November 2014 marked the first time in the history of space travel to witness a successful landing on a comet. Since then at the latest, the micro drive systems from Faulhaber in Schönaich are known even outside of specialist circles. The landing robot called Philae incorporated a total of 14 different drive systems made by the company. These systems withstood the harsh conditions in a vacuum with extremely low temperatures to travel more than 500 million kilometres through space.
Faulhaber drive systems are also at play in the large-scale telescopes used by scientists for stargazing. The miniature drives control up to 4,000 glass fibres in order to evaluate the laboriously collected light in the telescope in as small an area as possible and with a high light density. This is the only way to detect even the tiniest of faint objects. "Faulhaber offers the largest consolidated portfolio of innovative miniature and micro drive technologies in the world today", says head of marketing Andreas Seegen.

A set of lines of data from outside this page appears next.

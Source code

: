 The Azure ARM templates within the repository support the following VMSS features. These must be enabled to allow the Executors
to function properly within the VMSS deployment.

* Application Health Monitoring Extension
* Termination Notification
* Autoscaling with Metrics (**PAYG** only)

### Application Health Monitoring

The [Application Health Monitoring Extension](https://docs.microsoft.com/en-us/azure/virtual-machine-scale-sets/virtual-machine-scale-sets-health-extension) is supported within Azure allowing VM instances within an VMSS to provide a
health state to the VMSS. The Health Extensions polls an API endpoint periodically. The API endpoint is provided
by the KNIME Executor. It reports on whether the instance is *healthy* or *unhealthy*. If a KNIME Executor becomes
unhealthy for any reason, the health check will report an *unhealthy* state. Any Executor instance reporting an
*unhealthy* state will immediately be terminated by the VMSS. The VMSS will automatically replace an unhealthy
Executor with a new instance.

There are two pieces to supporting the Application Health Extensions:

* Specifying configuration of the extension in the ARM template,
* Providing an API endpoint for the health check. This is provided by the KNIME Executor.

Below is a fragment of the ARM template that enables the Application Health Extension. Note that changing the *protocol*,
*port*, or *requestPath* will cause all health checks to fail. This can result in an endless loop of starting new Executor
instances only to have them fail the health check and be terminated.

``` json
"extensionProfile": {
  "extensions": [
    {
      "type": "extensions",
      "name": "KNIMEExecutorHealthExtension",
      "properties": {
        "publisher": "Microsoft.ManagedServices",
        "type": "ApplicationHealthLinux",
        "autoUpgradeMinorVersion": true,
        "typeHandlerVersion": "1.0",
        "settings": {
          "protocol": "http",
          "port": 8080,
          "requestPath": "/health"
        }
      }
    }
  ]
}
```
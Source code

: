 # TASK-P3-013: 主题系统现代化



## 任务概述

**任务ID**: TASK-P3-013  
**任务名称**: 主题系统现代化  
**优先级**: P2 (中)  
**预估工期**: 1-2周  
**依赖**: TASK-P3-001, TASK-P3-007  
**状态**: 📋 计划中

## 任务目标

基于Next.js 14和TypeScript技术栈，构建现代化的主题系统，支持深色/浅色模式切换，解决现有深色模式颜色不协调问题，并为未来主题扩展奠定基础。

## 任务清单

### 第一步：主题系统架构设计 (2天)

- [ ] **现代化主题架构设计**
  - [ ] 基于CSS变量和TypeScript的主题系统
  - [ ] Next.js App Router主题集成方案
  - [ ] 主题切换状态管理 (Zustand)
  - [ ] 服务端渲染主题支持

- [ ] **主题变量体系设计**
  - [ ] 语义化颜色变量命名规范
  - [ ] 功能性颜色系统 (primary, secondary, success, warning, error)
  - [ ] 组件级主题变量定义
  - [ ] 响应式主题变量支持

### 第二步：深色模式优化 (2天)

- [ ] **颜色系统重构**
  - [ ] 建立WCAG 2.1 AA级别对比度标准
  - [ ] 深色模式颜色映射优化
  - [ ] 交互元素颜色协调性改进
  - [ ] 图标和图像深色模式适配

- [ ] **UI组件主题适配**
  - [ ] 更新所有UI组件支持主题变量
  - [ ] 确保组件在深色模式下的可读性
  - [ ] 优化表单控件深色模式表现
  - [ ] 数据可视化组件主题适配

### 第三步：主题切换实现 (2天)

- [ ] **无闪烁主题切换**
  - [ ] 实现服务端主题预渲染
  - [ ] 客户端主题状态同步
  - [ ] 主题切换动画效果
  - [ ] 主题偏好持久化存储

The parts are used in a vast range of different industries. For example, a micro drive dispenses fluids with an accuracy of up to 0.001 millilitres. Window wipers with pressure-resistant casing for biotechnological or chemical reactors are also designed in Schönaich. Modern electromechanical door lock cylinders have to reliably complete hundreds of thousands of locking cycles over many years. Even car displays benefit from the micro drives, which carry out their work almost invisibly and have to withstand large fluctuations in temperature as well as vibrations. Also, some of the more unusual designs would not be possible without the miniature drives. For example, one design tap by Hansgrohe, the premium manufacturer of bathroom fittings based in Baden-Württemberg, features water running over a rim and a quiet motor that controls the addition of water and the water temperature. Micro drive systems from Schönaich are also integrated in the handheld machines used to create tattoos and apply permanent make-up. Surgeons too are working on objects that are getting smaller all the time. Because the human eye can see tiny structures only with great difficulty, a microscope worn on the surgeon's head like a pair of glasses has set new standards. Tiny multiphase motors adjust the magnification and sharpness to suit any eye.
The company's success story started in Murrhardt in 1947. "Dr. Fritz Faulhaber Feinmechanische Werkstätte" was initially dedicated to the manufacture of electrical devices and safety locks. Just two years later, the production site was moved to Schönaich. The service portfolio of the fledgling company at the time included the manufacture of machines for the leather-processing industry as well as lathes, grinding and milling machines. In the early days, means were so scarce that the young company founder used the backs of calendar pages, packing paper and old cardboard to draw his designs on them. He laid the foundations for the company's success story eleven years later when he filed a patent for an ironless rotor coil. This new technology, known as the bell-type armature motor, allowed electrical drives to be reduced to a minimum size, heralding a new era in measuring and control technology as well as in the world of model train sets.
Today the family-managed group has development and production locations in Switzerland, the USA, Sweden, Romania and Hungary in addition to its headquarters. There are also sales partners and branches in more than 30 countries around the globe. The drive systems specialist currently employs over 1,600 employees, 600 of whom are based in Schönaich. "We always want to have a big technological lead with small products", says Dr. Fritz Faulhaber jun. when describing the company philosophy.